Problem description:
What is needed is an exact copy of the entries below, from the line that contains "- **diff_splitter**: Improve diff" through the final line, both included, and nothing else.

##########

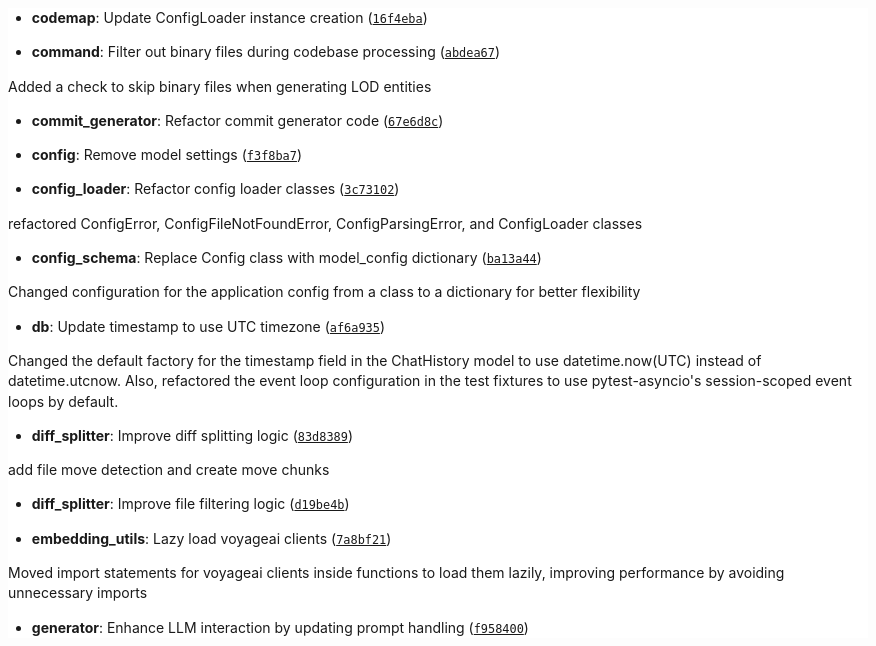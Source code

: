 - **codemap**: Update ConfigLoader instance creation
  ([`16f4eba`](https://github.com/SarthakMishra/codemap/commit/16f4eba00af7bc694d79b0b14bced83712d617cb))

- **command**: Filter out binary files during codebase processing
  ([`abdea67`](https://github.com/SarthakMishra/codemap/commit/abdea6751202dd07d510365c4d548db3fa330f44))

Added a check to skip binary files when generating LOD entities

- **commit_generator**: Refactor commit generator code
  ([`67e6d8c`](https://github.com/SarthakMishra/codemap/commit/67e6d8c0635bb723db24c4b081881d97a8c61bbf))

- **config**: Remove model settings
  ([`f3f8ba7`](https://github.com/SarthakMishra/codemap/commit/f3f8ba776c7ecd30a42350966715bb5e543c0045))

- **config_loader**: Refactor config loader classes
  ([`3c73102`](https://github.com/SarthakMishra/codemap/commit/3c7310227bdcaaa05c9d2e2048f0d1148f2827f5))

refactored ConfigError, ConfigFileNotFoundError, ConfigParsingError, and ConfigLoader classes

- **config_schema**: Replace Config class with model_config dictionary
  ([`ba13a44`](https://github.com/SarthakMishra/codemap/commit/ba13a44bb2d515b9cf91f9cbf083ca61f66db2e1))

Changed configuration for the application config from a class to a dictionary for better flexibility

- **db**: Update timestamp to use UTC timezone
  ([`af6a935`](https://github.com/SarthakMishra/codemap/commit/af6a9355ce7af99070ae96f0f5b848d56742b79e))

Changed the default factory for the timestamp field in the ChatHistory model to use
  datetime.now(UTC) instead of datetime.utcnow. Also, refactored the event loop configuration in the
  test fixtures to use pytest-asyncio's session-scoped event loops by default.

- **diff_splitter**: Improve diff splitting logic
  ([`83d8389`](https://github.com/SarthakMishra/codemap/commit/83d8389f03289d7650e699b9c3bd60fadd3d23cf))

add file move detection and create move chunks

- **diff_splitter**: Improve file filtering logic
  ([`d19be4b`](https://github.com/SarthakMishra/codemap/commit/d19be4bfacd62c40e1dcef3fedd3dc99da4a4993))

- **embedding_utils**: Lazy load voyageai clients
  ([`7a8bf21`](https://github.com/SarthakMishra/codemap/commit/7a8bf217946331b1f43949aea61b9715bf92ad13))

Moved import statements for voyageai clients inside functions to load them lazily, improving
  performance by avoiding unnecessary imports

- **generator**: Enhance LLM interaction by updating prompt handling
  ([`f958400`](https://github.com/SarthakMishra/codemap/commit/f9584004a12645e11932434ad1bac14313487464))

##########

Finished exercise:
- **diff_splitter**: Improve diff splitting logic
  ([`83d8389`](https://github.com/SarthakMishra/codemap/commit/83d8389f03289d7650e699b9c3bd60fadd3d23cf))

add file move detection and create move chunks

- **diff_splitter**: Improve file filtering logic
  ([`d19be4b`](https://github.com/SarthakMishra/codemap/commit/d19be4bfacd62c40e1dcef3fedd3dc99da4a4993))

- **embedding_utils**: Lazy load voyageai clients
  ([`7a8bf21`](https://github.com/SarthakMishra/codemap/commit/7a8bf217946331b1f43949aea61b9715bf92ad13))

Moved import statements for voyageai clients inside functions to load them lazily, improving
  performance by avoiding unnecessary imports

- **generator**: Enhance LLM interaction by updating prompt handling
  ([`f958400`](https://github.com/SarthakMishra/codemap/commit/f9584004a12645e11932434ad1bac14313487464))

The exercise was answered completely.